Discussion in '"Stock" Alpine' started by jumpinjan, Dec 16, 2020.

  1. jumpinjan

    jumpinjan Donation Time

    Do you guys know anything about key lock repair? If I have an original ignition key how could I reprogram the tumbler to fit the original key? Also, have you noticed the tumblers are code stamped, as an example of some door lock tumblers that I have:
    RM802
    RM812
    ST837
    ST879
    I also have some original Rootes keys and some of them are stamped too.
    Here's one:
    RM862

    It seems obvious these 5-digits represent a specific 5-pin cylinder lock combo.
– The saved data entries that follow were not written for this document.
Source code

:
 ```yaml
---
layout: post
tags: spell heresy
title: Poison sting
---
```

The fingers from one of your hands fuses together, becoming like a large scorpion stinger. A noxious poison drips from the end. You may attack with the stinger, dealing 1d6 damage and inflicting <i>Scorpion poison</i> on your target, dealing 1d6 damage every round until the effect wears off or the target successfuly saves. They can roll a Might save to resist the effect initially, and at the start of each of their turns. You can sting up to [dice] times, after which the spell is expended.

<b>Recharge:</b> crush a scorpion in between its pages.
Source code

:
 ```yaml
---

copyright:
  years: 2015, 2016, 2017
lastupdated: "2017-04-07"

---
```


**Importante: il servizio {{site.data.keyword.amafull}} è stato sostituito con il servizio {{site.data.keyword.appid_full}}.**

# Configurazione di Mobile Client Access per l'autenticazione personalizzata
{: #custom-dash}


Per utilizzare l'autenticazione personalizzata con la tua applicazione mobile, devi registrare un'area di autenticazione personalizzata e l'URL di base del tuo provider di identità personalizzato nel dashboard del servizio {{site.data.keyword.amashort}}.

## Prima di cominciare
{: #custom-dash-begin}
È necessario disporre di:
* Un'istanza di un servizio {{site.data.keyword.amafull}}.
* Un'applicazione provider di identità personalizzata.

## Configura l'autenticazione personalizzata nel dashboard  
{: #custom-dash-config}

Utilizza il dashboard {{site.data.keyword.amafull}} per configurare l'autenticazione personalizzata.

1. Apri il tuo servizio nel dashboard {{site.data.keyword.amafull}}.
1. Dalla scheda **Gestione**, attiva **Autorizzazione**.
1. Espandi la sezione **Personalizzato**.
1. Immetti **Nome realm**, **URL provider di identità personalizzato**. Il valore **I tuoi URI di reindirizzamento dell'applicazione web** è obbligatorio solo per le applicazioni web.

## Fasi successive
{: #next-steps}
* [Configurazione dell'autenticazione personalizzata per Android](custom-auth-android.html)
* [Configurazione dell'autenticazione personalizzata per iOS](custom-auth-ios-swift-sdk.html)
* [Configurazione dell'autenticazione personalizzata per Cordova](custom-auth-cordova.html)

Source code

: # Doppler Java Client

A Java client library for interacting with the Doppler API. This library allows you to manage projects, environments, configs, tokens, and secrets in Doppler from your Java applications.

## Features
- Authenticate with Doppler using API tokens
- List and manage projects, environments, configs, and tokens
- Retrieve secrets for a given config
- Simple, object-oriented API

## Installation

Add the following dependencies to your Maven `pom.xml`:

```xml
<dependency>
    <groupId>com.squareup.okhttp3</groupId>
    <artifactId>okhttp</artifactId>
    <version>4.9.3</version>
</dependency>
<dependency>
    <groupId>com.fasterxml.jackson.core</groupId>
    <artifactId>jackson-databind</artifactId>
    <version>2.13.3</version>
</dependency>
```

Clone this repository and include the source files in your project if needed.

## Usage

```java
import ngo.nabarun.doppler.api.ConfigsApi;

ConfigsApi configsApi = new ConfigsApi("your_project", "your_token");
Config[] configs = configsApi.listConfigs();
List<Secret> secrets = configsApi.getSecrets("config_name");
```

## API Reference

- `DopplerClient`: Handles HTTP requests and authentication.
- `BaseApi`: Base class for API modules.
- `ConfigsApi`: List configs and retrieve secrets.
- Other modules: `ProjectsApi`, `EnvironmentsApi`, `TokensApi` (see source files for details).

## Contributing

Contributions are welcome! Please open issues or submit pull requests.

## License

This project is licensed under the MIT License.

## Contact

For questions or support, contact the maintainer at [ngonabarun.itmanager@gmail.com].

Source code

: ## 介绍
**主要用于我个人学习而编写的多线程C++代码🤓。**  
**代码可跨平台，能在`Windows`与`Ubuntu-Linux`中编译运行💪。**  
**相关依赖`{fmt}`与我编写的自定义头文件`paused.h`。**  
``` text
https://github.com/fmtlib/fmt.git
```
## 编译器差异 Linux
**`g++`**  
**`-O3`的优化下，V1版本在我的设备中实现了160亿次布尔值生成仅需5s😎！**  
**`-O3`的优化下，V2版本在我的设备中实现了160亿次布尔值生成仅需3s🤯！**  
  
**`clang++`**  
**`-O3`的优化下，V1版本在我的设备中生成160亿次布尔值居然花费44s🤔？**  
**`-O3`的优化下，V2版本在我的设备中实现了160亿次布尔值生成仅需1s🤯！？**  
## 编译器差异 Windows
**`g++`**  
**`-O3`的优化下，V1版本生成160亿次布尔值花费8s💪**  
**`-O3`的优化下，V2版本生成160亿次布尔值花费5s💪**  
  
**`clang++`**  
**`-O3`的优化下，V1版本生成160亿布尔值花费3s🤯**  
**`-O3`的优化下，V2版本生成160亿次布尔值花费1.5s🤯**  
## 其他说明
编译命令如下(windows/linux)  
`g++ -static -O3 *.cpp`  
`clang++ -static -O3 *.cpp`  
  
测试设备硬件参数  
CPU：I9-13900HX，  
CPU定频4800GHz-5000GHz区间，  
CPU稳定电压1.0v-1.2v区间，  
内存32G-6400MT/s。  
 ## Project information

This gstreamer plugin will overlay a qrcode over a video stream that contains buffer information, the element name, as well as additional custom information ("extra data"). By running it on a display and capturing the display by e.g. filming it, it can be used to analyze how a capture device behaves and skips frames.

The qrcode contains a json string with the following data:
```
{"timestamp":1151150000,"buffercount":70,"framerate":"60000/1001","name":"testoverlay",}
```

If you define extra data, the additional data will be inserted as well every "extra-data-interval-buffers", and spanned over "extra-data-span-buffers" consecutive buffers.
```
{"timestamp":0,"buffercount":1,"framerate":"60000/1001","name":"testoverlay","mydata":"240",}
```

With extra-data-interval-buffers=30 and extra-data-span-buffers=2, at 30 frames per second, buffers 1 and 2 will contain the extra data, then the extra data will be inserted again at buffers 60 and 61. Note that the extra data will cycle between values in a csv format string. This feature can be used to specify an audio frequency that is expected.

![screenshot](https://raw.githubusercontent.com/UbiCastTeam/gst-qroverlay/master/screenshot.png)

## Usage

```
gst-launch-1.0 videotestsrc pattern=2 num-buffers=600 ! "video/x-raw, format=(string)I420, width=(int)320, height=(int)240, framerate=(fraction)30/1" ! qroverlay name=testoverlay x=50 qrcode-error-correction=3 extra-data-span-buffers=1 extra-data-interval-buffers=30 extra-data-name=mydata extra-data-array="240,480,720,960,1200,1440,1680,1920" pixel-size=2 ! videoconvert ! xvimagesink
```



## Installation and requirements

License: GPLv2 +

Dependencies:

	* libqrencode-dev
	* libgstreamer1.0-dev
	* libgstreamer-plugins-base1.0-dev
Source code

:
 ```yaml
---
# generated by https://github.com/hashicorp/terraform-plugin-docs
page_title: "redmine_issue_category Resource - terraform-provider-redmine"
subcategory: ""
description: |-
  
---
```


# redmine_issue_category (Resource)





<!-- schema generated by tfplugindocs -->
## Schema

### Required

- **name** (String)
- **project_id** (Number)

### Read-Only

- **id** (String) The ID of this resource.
I think I can reprogram the pins and give it a go, but I haven't figured out how they come apart yet....LoL!
    Maybe they cannot be taken apart?
    Jan
     
  2. mikephillips

    mikephillips Donation Time

    I know its possible to do that sort of thing, I've run across references to people doing that to recode cylinders to match the rest or to a specific key, but I've never done it myself. as for the letter number combinations, they should match between the ignition and doors, and between the center console and trunk lock. So the two keys would match those two sets of tumblers.
    I'd say try a locksmith to see what can be done or perhaps search online for ignition switch rekeying.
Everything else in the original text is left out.